=== Required action ===
The word "produce" may appear in lines of the data below. Say how many lines hold it, giving only the number.

-------- Records --------

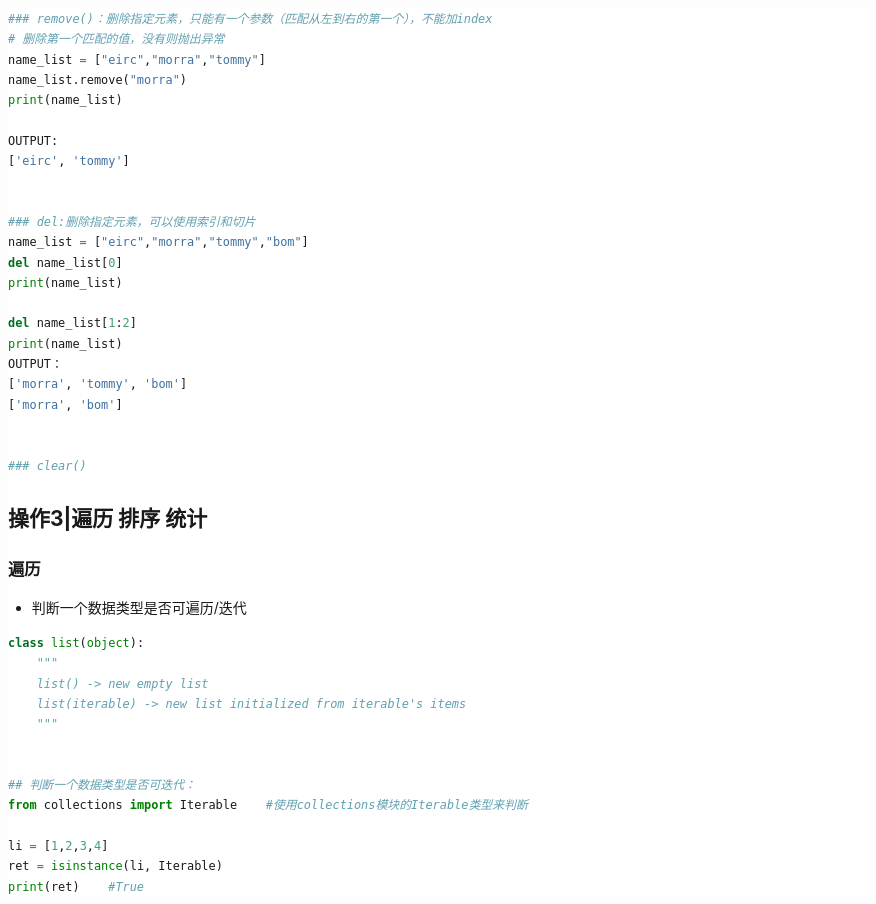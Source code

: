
```python
### remove()：删除指定元素，只能有一个参数（匹配从左到右的第一个），不能加index
# 删除第一个匹配的值，没有则抛出异常
name_list = ["eirc","morra","tommy"]
name_list.remove("morra")
print(name_list)

OUTPUT:
['eirc', 'tommy']


### del:删除指定元素，可以使用索引和切片
name_list = ["eirc","morra","tommy","bom"]
del name_list[0]
print(name_list)

del name_list[1:2]      
print(name_list)
OUTPUT：
['morra', 'tommy', 'bom']
['morra', 'bom']


### clear()
```







## 操作3|遍历 排序 统计

### 遍历

- 判断一个数据类型是否可遍历/迭代

```python
class list(object):
    """
    list() -> new empty list
    list(iterable) -> new list initialized from iterable's items
    """
    
    
## 判断一个数据类型是否可迭代：
from collections import Iterable    #使用collections模块的Iterable类型来判断

li = [1,2,3,4]
ret = isinstance(li, Iterable)
print(ret)    #True
```

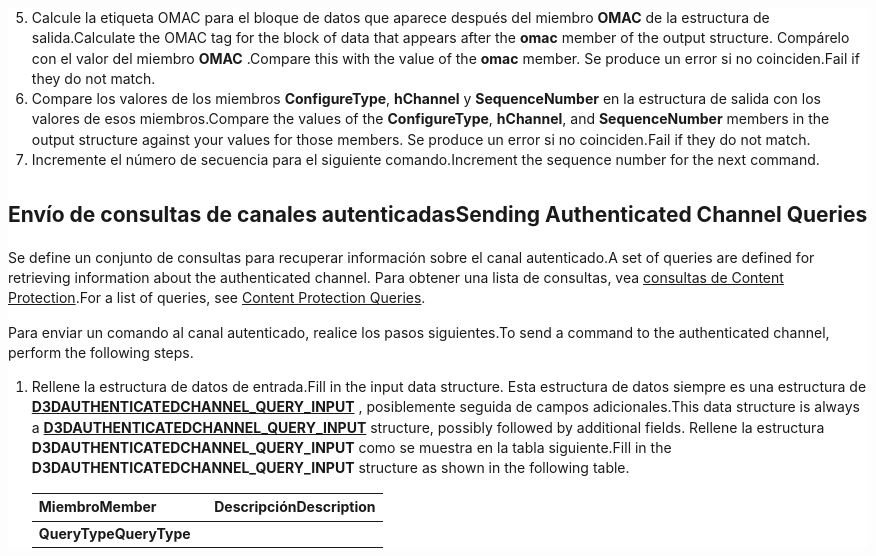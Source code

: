 5.  <span data-ttu-id="aa559-289">Calcule la etiqueta OMAC para el bloque de datos que aparece después del miembro **OMAC** de la estructura de salida.</span><span class="sxs-lookup"><span data-stu-id="aa559-289">Calculate the OMAC tag for the block of data that appears after the **omac** member of the output structure.</span></span> <span data-ttu-id="aa559-290">Compárelo con el valor del miembro **OMAC** .</span><span class="sxs-lookup"><span data-stu-id="aa559-290">Compare this with the value of the **omac** member.</span></span> <span data-ttu-id="aa559-291">Se produce un error si no coinciden.</span><span class="sxs-lookup"><span data-stu-id="aa559-291">Fail if they do not match.</span></span>
6.  <span data-ttu-id="aa559-292">Compare los valores de los miembros **ConfigureType**, **hChannel** y **SequenceNumber** en la estructura de salida con los valores de esos miembros.</span><span class="sxs-lookup"><span data-stu-id="aa559-292">Compare the values of the **ConfigureType**, **hChannel**, and **SequenceNumber** members in the output structure against your values for those members.</span></span> <span data-ttu-id="aa559-293">Se produce un error si no coinciden.</span><span class="sxs-lookup"><span data-stu-id="aa559-293">Fail if they do not match.</span></span>
7.  <span data-ttu-id="aa559-294">Incremente el número de secuencia para el siguiente comando.</span><span class="sxs-lookup"><span data-stu-id="aa559-294">Increment the sequence number for the next command.</span></span>

## <a name="sending-authenticated-channel-queries"></a><span data-ttu-id="aa559-295">Envío de consultas de canales autenticadas</span><span class="sxs-lookup"><span data-stu-id="aa559-295">Sending Authenticated Channel Queries</span></span>

<span data-ttu-id="aa559-296">Se define un conjunto de consultas para recuperar información sobre el canal autenticado.</span><span class="sxs-lookup"><span data-stu-id="aa559-296">A set of queries are defined for retrieving information about the authenticated channel.</span></span> <span data-ttu-id="aa559-297">Para obtener una lista de consultas, vea [consultas de Content Protection](content-protection-queries.md).</span><span class="sxs-lookup"><span data-stu-id="aa559-297">For a list of queries, see [Content Protection Queries](content-protection-queries.md).</span></span>

<span data-ttu-id="aa559-298">Para enviar un comando al canal autenticado, realice los pasos siguientes.</span><span class="sxs-lookup"><span data-stu-id="aa559-298">To send a command to the authenticated channel, perform the following steps.</span></span>

1.  <span data-ttu-id="aa559-299">Rellene la estructura de datos de entrada.</span><span class="sxs-lookup"><span data-stu-id="aa559-299">Fill in the input data structure.</span></span> <span data-ttu-id="aa559-300">Esta estructura de datos siempre es una estructura de [**D3DAUTHENTICATEDCHANNEL_QUERY_INPUT**](d3dauthenticatedchannel-query-input.md) , posiblemente seguida de campos adicionales.</span><span class="sxs-lookup"><span data-stu-id="aa559-300">This data structure is always a [**D3DAUTHENTICATEDCHANNEL_QUERY_INPUT**](d3dauthenticatedchannel-query-input.md) structure, possibly followed by additional fields.</span></span> <span data-ttu-id="aa559-301">Rellene la estructura **D3DAUTHENTICATEDCHANNEL_QUERY_INPUT** como se muestra en la tabla siguiente.</span><span class="sxs-lookup"><span data-stu-id="aa559-301">Fill in the **D3DAUTHENTICATEDCHANNEL_QUERY_INPUT** structure as shown in the following table.</span></span>

    <table>
    <colgroup>
    <col style="width: 50%" />
    <col style="width: 50%" />
    </colgroup>
    <thead>
    <tr class="header">
    <th><span data-ttu-id="aa559-302">Miembro</span><span class="sxs-lookup"><span data-stu-id="aa559-302">Member</span></span></th>
    <th><span data-ttu-id="aa559-303">Descripción</span><span class="sxs-lookup"><span data-stu-id="aa559-303">Description</span></span></th>
    </tr>
    </thead>
    <tbody>
    <tr class="odd">
    <td><span data-ttu-id="aa559-304"><strong>QueryType</strong></span><span class="sxs-lookup"><span data-stu-id="aa559-304"><strong>QueryType</strong></span></span></td>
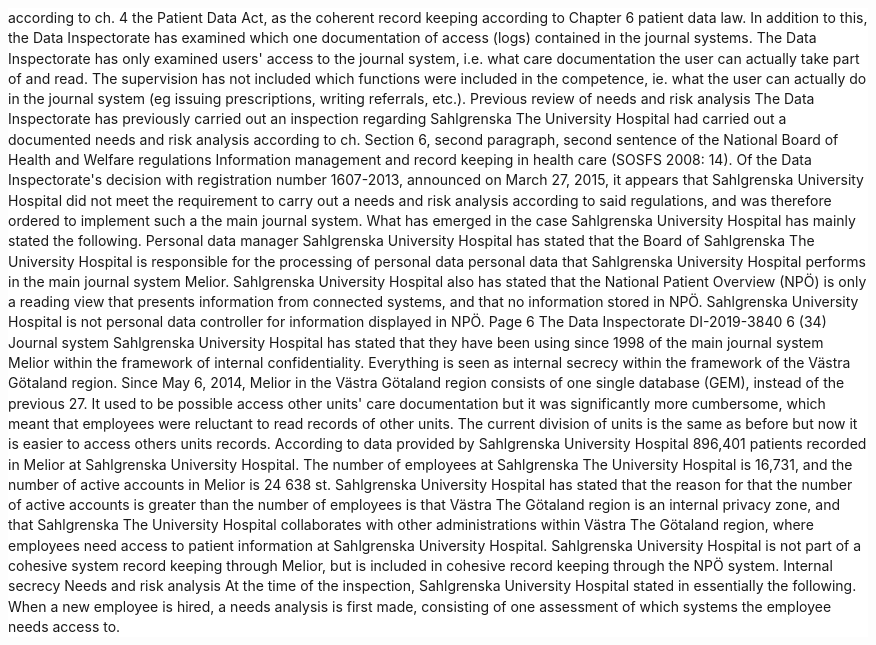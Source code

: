 according to ch. 4 the Patient Data Act, as the coherent record keeping according to
Chapter 6 patient data law. In addition to this, the Data Inspectorate has examined which one
documentation of access (logs) contained in the journal systems.
The Data Inspectorate has only examined users' access to
the journal system, i.e. what care documentation the user can actually take
part of and read. The supervision has not included which functions were included in
the competence, ie. what the user can actually do in the journal system
(eg issuing prescriptions, writing referrals, etc.).
Previous review of needs and risk analysis
The Data Inspectorate has previously carried out an inspection regarding Sahlgrenska
The University Hospital had carried out a documented needs and
risk analysis according to ch. Section 6, second paragraph, second sentence of the National Board of Health and Welfare
regulations Information management and record keeping in health care
(SOSFS 2008: 14). Of the Data Inspectorate's decision with registration number 1607-2013,
announced on March 27, 2015, it appears that Sahlgrenska University Hospital
did not meet the requirement to carry out a needs and risk analysis according to
said regulations, and was therefore ordered to implement such a
the main journal system.
What has emerged in the case
Sahlgrenska University Hospital has mainly stated the following.
Personal data manager
Sahlgrenska University Hospital has stated that the Board of Sahlgrenska
The University Hospital is responsible for the processing of personal data
personal data that Sahlgrenska University Hospital performs in
the main journal system Melior. Sahlgrenska University Hospital also has
stated that the National Patient Overview (NPÖ) is only a reading view that
presents information from connected systems, and that no information
stored in NPÖ. Sahlgrenska University Hospital is not
personal data controller for information displayed in NPÖ.
Page 6
The Data Inspectorate
DI-2019-3840
6 (34)
Journal system
Sahlgrenska University Hospital has stated that they have been using since 1998
of the main journal system Melior within the framework of internal confidentiality.
Everything is seen as internal secrecy within the framework of the Västra Götaland region.
Since May 6, 2014, Melior in the Västra Götaland region consists of one
single database (GEM), instead of the previous 27. It used to be possible
access other units' care documentation but it was significantly more
cumbersome, which meant that employees were reluctant to read
records of other units. The current division of units is
the same as before but now it is easier to access others
units records.
According to data provided by Sahlgrenska University Hospital
896,401 patients recorded in Melior at Sahlgrenska
University Hospital. The number of employees at Sahlgrenska
The University Hospital is 16,731, and the number of active accounts in Melior is
24 638 st. Sahlgrenska University Hospital has stated that the reason for
that the number of active accounts is greater than the number of employees is that Västra
The Götaland region is an internal privacy zone, and that Sahlgrenska
The University Hospital collaborates with other administrations within Västra
The Götaland region, where employees need access to
patient information at Sahlgrenska University Hospital.
Sahlgrenska University Hospital is not part of a cohesive system
record keeping through Melior, but is included in cohesive record keeping through
the NPÖ system.
Internal secrecy
Needs and risk analysis
At the time of the inspection, Sahlgrenska University Hospital stated in
essentially the following.
When a new employee is hired, a needs analysis is first made, consisting of one
assessment of which systems the employee needs access to.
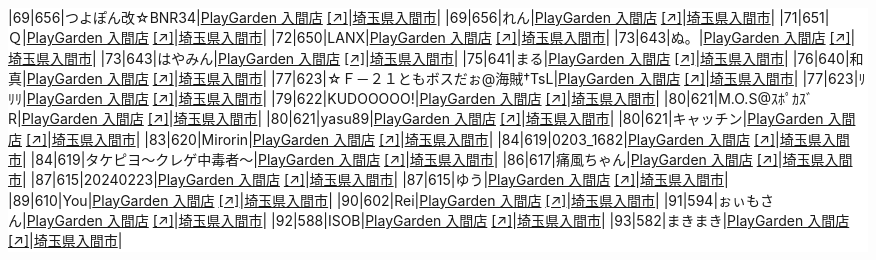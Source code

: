 |69|656|<span class="rank-name-pd">つよぽん改☆BNR34</span>|<a href="/darts/rank/shops/86336.html">PlayGarden 入間店</a> <a href="https://vs.phoenixdarts.com/jp/shop/shopDetailInfo/s_86336?s_seq=86336">[↗]</a>|<a href="/darts/rank/埼玉県/入間市">埼玉県入間市</a>|
|69|656|<span class="rank-name-pd">れん</span>|<a href="/darts/rank/shops/86336.html">PlayGarden 入間店</a> <a href="https://vs.phoenixdarts.com/jp/shop/shopDetailInfo/s_86336?s_seq=86336">[↗]</a>|<a href="/darts/rank/埼玉県/入間市">埼玉県入間市</a>|
|71|651|<span class="rank-name-pd">Ｑ</span>|<a href="/darts/rank/shops/86336.html">PlayGarden 入間店</a> <a href="https://vs.phoenixdarts.com/jp/shop/shopDetailInfo/s_86336?s_seq=86336">[↗]</a>|<a href="/darts/rank/埼玉県/入間市">埼玉県入間市</a>|
|72|650|<span class="rank-name-pd">LANX</span>|<a href="/darts/rank/shops/86336.html">PlayGarden 入間店</a> <a href="https://vs.phoenixdarts.com/jp/shop/shopDetailInfo/s_86336?s_seq=86336">[↗]</a>|<a href="/darts/rank/埼玉県/入間市">埼玉県入間市</a>|
|73|643|<span class="rank-name-pd">ぬ。</span>|<a href="/darts/rank/shops/86336.html">PlayGarden 入間店</a> <a href="https://vs.phoenixdarts.com/jp/shop/shopDetailInfo/s_86336?s_seq=86336">[↗]</a>|<a href="/darts/rank/埼玉県/入間市">埼玉県入間市</a>|
|73|643|<span class="rank-name-pd">はやみん</span>|<a href="/darts/rank/shops/86336.html">PlayGarden 入間店</a> <a href="https://vs.phoenixdarts.com/jp/shop/shopDetailInfo/s_86336?s_seq=86336">[↗]</a>|<a href="/darts/rank/埼玉県/入間市">埼玉県入間市</a>|
|75|641|<span class="rank-name-pd">まる</span>|<a href="/darts/rank/shops/86336.html">PlayGarden 入間店</a> <a href="https://vs.phoenixdarts.com/jp/shop/shopDetailInfo/s_86336?s_seq=86336">[↗]</a>|<a href="/darts/rank/埼玉県/入間市">埼玉県入間市</a>|
|76|640|<span class="rank-name-pd">和真</span>|<a href="/darts/rank/shops/86336.html">PlayGarden 入間店</a> <a href="https://vs.phoenixdarts.com/jp/shop/shopDetailInfo/s_86336?s_seq=86336">[↗]</a>|<a href="/darts/rank/埼玉県/入間市">埼玉県入間市</a>|
|77|623|<span class="rank-name-pd">☆Ｆ－２１ともボスだぉ@海賊†TsL</span>|<a href="/darts/rank/shops/86336.html">PlayGarden 入間店</a> <a href="https://vs.phoenixdarts.com/jp/shop/shopDetailInfo/s_86336?s_seq=86336">[↗]</a>|<a href="/darts/rank/埼玉県/入間市">埼玉県入間市</a>|
|77|623|<span class="rank-name-pd">ﾘﾘﾘ</span>|<a href="/darts/rank/shops/86336.html">PlayGarden 入間店</a> <a href="https://vs.phoenixdarts.com/jp/shop/shopDetailInfo/s_86336?s_seq=86336">[↗]</a>|<a href="/darts/rank/埼玉県/入間市">埼玉県入間市</a>|
|79|622|<span class="rank-name-pd">KUDOOOOO!</span>|<a href="/darts/rank/shops/86336.html">PlayGarden 入間店</a> <a href="https://vs.phoenixdarts.com/jp/shop/shopDetailInfo/s_86336?s_seq=86336">[↗]</a>|<a href="/darts/rank/埼玉県/入間市">埼玉県入間市</a>|
|80|621|<span class="rank-name-pd">M.O.S@ｽﾎﾟｶｽﾞR</span>|<a href="/darts/rank/shops/86336.html">PlayGarden 入間店</a> <a href="https://vs.phoenixdarts.com/jp/shop/shopDetailInfo/s_86336?s_seq=86336">[↗]</a>|<a href="/darts/rank/埼玉県/入間市">埼玉県入間市</a>|
|80|621|<span class="rank-name-pd">yasu89</span>|<a href="/darts/rank/shops/86336.html">PlayGarden 入間店</a> <a href="https://vs.phoenixdarts.com/jp/shop/shopDetailInfo/s_86336?s_seq=86336">[↗]</a>|<a href="/darts/rank/埼玉県/入間市">埼玉県入間市</a>|
|80|621|<span class="rank-name-pd">キャッチン</span>|<a href="/darts/rank/shops/86336.html">PlayGarden 入間店</a> <a href="https://vs.phoenixdarts.com/jp/shop/shopDetailInfo/s_86336?s_seq=86336">[↗]</a>|<a href="/darts/rank/埼玉県/入間市">埼玉県入間市</a>|
|83|620|<span class="rank-name-pd">Mirorin</span>|<a href="/darts/rank/shops/86336.html">PlayGarden 入間店</a> <a href="https://vs.phoenixdarts.com/jp/shop/shopDetailInfo/s_86336?s_seq=86336">[↗]</a>|<a href="/darts/rank/埼玉県/入間市">埼玉県入間市</a>|
|84|619|<span class="rank-name-pd">0203_1682</span>|<a href="/darts/rank/shops/86336.html">PlayGarden 入間店</a> <a href="https://vs.phoenixdarts.com/jp/shop/shopDetailInfo/s_86336?s_seq=86336">[↗]</a>|<a href="/darts/rank/埼玉県/入間市">埼玉県入間市</a>|
|84|619|<span class="rank-name-pd">タケピヨ〜クレゲ中毒者〜</span>|<a href="/darts/rank/shops/86336.html">PlayGarden 入間店</a> <a href="https://vs.phoenixdarts.com/jp/shop/shopDetailInfo/s_86336?s_seq=86336">[↗]</a>|<a href="/darts/rank/埼玉県/入間市">埼玉県入間市</a>|
|86|617|<span class="rank-name-pd">痛風ちゃん</span>|<a href="/darts/rank/shops/86336.html">PlayGarden 入間店</a> <a href="https://vs.phoenixdarts.com/jp/shop/shopDetailInfo/s_86336?s_seq=86336">[↗]</a>|<a href="/darts/rank/埼玉県/入間市">埼玉県入間市</a>|
|87|615|<span class="rank-name-pd">20240223</span>|<a href="/darts/rank/shops/86336.html">PlayGarden 入間店</a> <a href="https://vs.phoenixdarts.com/jp/shop/shopDetailInfo/s_86336?s_seq=86336">[↗]</a>|<a href="/darts/rank/埼玉県/入間市">埼玉県入間市</a>|
|87|615|<span class="rank-name-pd">ゆう</span>|<a href="/darts/rank/shops/86336.html">PlayGarden 入間店</a> <a href="https://vs.phoenixdarts.com/jp/shop/shopDetailInfo/s_86336?s_seq=86336">[↗]</a>|<a href="/darts/rank/埼玉県/入間市">埼玉県入間市</a>|
|89|610|<span class="rank-name-pd">You</span>|<a href="/darts/rank/shops/86336.html">PlayGarden 入間店</a> <a href="https://vs.phoenixdarts.com/jp/shop/shopDetailInfo/s_86336?s_seq=86336">[↗]</a>|<a href="/darts/rank/埼玉県/入間市">埼玉県入間市</a>|
|90|602|<span class="rank-name-pd">Rei</span>|<a href="/darts/rank/shops/86336.html">PlayGarden 入間店</a> <a href="https://vs.phoenixdarts.com/jp/shop/shopDetailInfo/s_86336?s_seq=86336">[↗]</a>|<a href="/darts/rank/埼玉県/入間市">埼玉県入間市</a>|
|91|594|<span class="rank-name-pd">ぉぃもさん</span>|<a href="/darts/rank/shops/86336.html">PlayGarden 入間店</a> <a href="https://vs.phoenixdarts.com/jp/shop/shopDetailInfo/s_86336?s_seq=86336">[↗]</a>|<a href="/darts/rank/埼玉県/入間市">埼玉県入間市</a>|
|92|588|<span class="rank-name-pd">ISOB</span>|<a href="/darts/rank/shops/86336.html">PlayGarden 入間店</a> <a href="https://vs.phoenixdarts.com/jp/shop/shopDetailInfo/s_86336?s_seq=86336">[↗]</a>|<a href="/darts/rank/埼玉県/入間市">埼玉県入間市</a>|
|93|582|<span class="rank-name-pd">まきまき</span>|<a href="/darts/rank/shops/86336.html">PlayGarden 入間店</a> <a href="https://vs.phoenixdarts.com/jp/shop/shopDetailInfo/s_86336?s_seq=86336">[↗]</a>|<a href="/darts/rank/埼玉県/入間市">埼玉県入間市</a>|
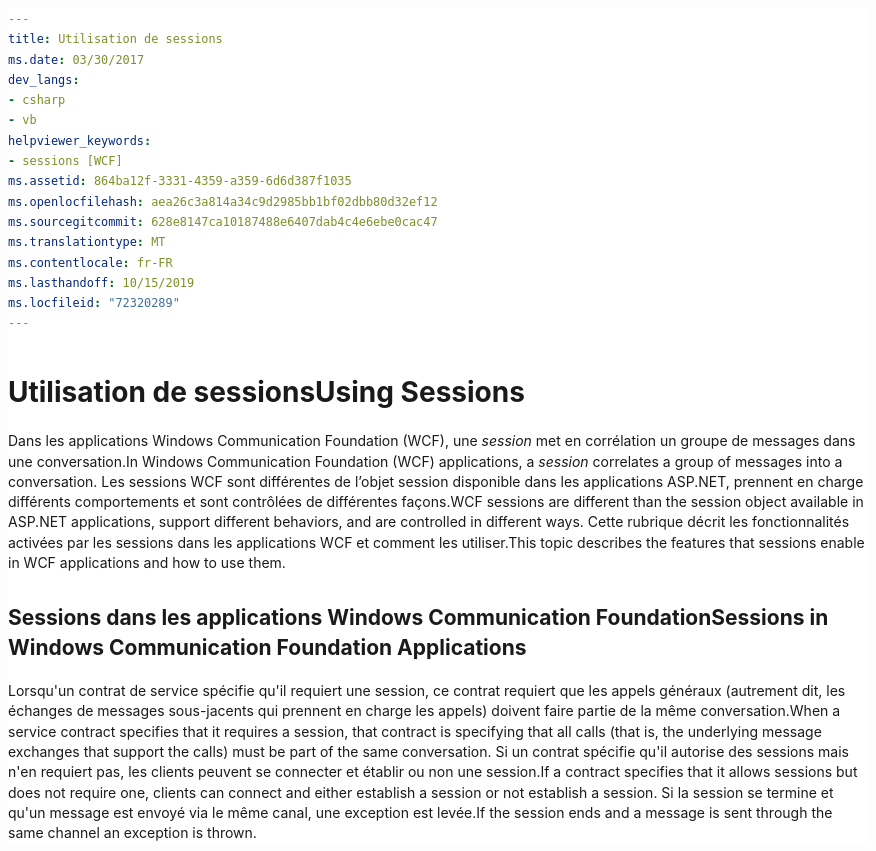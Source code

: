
 ```yaml
---
title: Utilisation de sessions
ms.date: 03/30/2017
dev_langs:
- csharp
- vb
helpviewer_keywords:
- sessions [WCF]
ms.assetid: 864ba12f-3331-4359-a359-6d6d387f1035
ms.openlocfilehash: aea26c3a814a34c9d2985bb1bf02dbb80d32ef12
ms.sourcegitcommit: 628e8147ca10187488e6407dab4c4e6ebe0cac47
ms.translationtype: MT
ms.contentlocale: fr-FR
ms.lasthandoff: 10/15/2019
ms.locfileid: "72320289"
---
```

# <a name="using-sessions"></a><span data-ttu-id="58c65-102">Utilisation de sessions</span><span class="sxs-lookup"><span data-stu-id="58c65-102">Using Sessions</span></span>
<span data-ttu-id="58c65-103">Dans les applications Windows Communication Foundation (WCF), une *session* met en corrélation un groupe de messages dans une conversation.</span><span class="sxs-lookup"><span data-stu-id="58c65-103">In Windows Communication Foundation (WCF) applications, a *session* correlates a group of messages into a conversation.</span></span> <span data-ttu-id="58c65-104">Les sessions WCF sont différentes de l’objet session disponible dans les applications ASP.NET, prennent en charge différents comportements et sont contrôlées de différentes façons.</span><span class="sxs-lookup"><span data-stu-id="58c65-104">WCF sessions are different than the session object available in ASP.NET applications, support different behaviors, and are controlled in different ways.</span></span> <span data-ttu-id="58c65-105">Cette rubrique décrit les fonctionnalités activées par les sessions dans les applications WCF et comment les utiliser.</span><span class="sxs-lookup"><span data-stu-id="58c65-105">This topic describes the features that sessions enable in WCF applications and how to use them.</span></span>  
  
## <a name="sessions-in-windows-communication-foundation-applications"></a><span data-ttu-id="58c65-106">Sessions dans les applications Windows Communication Foundation</span><span class="sxs-lookup"><span data-stu-id="58c65-106">Sessions in Windows Communication Foundation Applications</span></span>  
 <span data-ttu-id="58c65-107">Lorsqu'un contrat de service spécifie qu'il requiert une session, ce contrat requiert que les appels généraux (autrement dit, les échanges de messages sous-jacents qui prennent en charge les appels) doivent faire partie de la même conversation.</span><span class="sxs-lookup"><span data-stu-id="58c65-107">When a service contract specifies that it requires a session, that contract is specifying that all calls (that is, the underlying message exchanges that support the calls) must be part of the same conversation.</span></span> <span data-ttu-id="58c65-108">Si un contrat spécifie qu'il autorise des sessions mais n'en requiert pas, les clients peuvent se connecter et établir ou non une session.</span><span class="sxs-lookup"><span data-stu-id="58c65-108">If a contract specifies that it allows sessions but does not require one, clients can connect and either establish a session or not establish a session.</span></span> <span data-ttu-id="58c65-109">Si la session se termine et qu'un message est envoyé via le même canal, une exception est levée.</span><span class="sxs-lookup"><span data-stu-id="58c65-109">If the session ends and a message is sent through the same channel an exception is thrown.</span></span>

--------

=== Answer below ===
2